═══ THE DATA

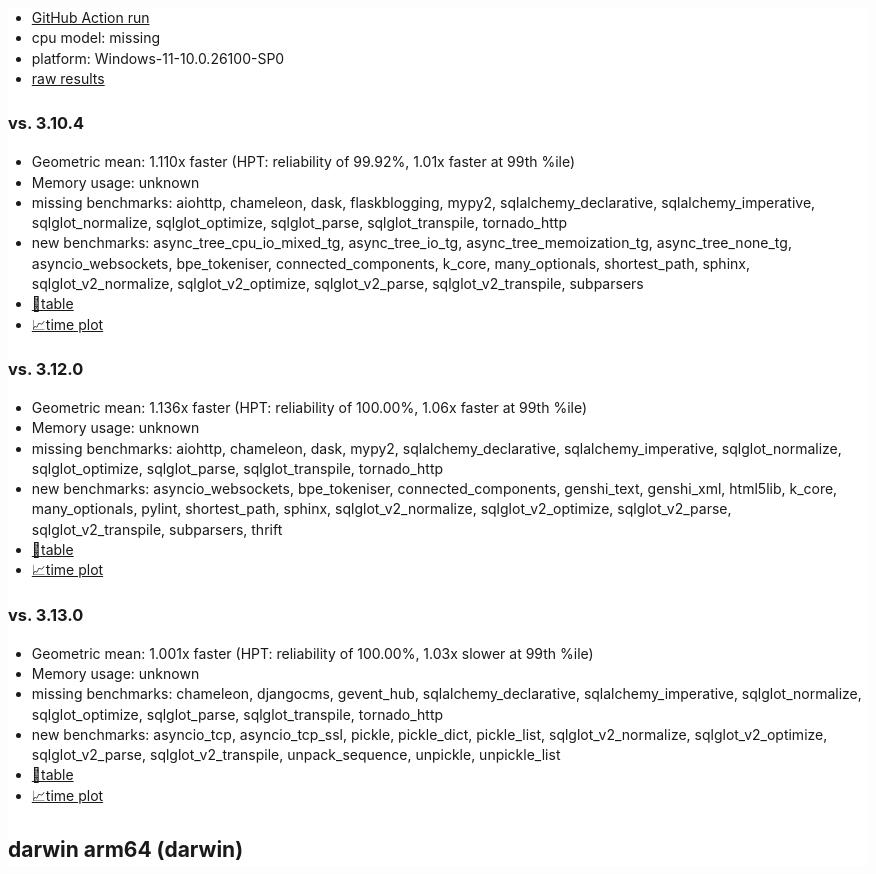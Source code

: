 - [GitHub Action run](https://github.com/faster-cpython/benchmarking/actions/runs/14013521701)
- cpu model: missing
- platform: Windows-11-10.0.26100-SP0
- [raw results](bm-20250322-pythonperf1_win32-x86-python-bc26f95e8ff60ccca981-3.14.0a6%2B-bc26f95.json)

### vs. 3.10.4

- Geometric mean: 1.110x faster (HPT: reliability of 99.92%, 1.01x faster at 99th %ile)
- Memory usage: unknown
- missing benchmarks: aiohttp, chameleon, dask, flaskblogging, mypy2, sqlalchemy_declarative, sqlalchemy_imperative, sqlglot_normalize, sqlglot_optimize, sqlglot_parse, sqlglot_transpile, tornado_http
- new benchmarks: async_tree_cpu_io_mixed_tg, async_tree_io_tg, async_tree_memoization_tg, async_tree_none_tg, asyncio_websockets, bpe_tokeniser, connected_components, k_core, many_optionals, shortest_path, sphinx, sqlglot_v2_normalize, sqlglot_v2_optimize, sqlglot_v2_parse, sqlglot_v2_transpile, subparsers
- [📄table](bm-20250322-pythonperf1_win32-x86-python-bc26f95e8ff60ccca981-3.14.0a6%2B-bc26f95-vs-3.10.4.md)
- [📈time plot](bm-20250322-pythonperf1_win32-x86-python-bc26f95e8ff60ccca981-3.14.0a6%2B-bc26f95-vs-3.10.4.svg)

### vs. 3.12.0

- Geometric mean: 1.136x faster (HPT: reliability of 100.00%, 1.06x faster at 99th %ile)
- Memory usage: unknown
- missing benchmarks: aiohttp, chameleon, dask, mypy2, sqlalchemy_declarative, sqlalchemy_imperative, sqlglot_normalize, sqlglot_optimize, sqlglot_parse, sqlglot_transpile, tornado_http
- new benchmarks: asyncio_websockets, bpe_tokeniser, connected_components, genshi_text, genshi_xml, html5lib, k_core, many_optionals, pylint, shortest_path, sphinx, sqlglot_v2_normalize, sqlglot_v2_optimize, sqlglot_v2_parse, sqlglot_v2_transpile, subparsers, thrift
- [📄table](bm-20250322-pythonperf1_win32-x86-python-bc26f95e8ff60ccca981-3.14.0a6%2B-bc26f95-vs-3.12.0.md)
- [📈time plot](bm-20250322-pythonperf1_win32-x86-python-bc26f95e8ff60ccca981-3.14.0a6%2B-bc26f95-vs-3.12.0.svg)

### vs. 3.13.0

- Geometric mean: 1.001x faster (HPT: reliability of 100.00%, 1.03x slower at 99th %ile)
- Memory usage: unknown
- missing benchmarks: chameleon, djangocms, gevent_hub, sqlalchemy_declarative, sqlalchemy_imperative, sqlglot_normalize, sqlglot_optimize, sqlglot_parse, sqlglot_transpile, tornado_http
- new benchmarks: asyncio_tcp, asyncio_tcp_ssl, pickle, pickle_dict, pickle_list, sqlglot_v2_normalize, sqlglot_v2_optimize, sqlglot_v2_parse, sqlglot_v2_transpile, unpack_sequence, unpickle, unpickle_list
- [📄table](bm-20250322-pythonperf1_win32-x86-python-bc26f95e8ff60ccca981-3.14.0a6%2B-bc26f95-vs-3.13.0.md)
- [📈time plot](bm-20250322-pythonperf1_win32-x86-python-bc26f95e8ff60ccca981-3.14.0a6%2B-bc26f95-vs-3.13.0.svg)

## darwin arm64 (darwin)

══════

In the records above, find each line with the word "Geometric" and copy it out.

**SOLUTION BELOW**
- Geometric mean: 1.110x faster (HPT: reliability of 99.92%, 1.01x faster at 99th %ile)
- Geometric mean: 1.136x faster (HPT: reliability of 100.00%, 1.06x faster at 99th %ile)
- Geometric mean: 1.001x faster (HPT: reliability of 100.00%, 1.03x slower at 99th %ile)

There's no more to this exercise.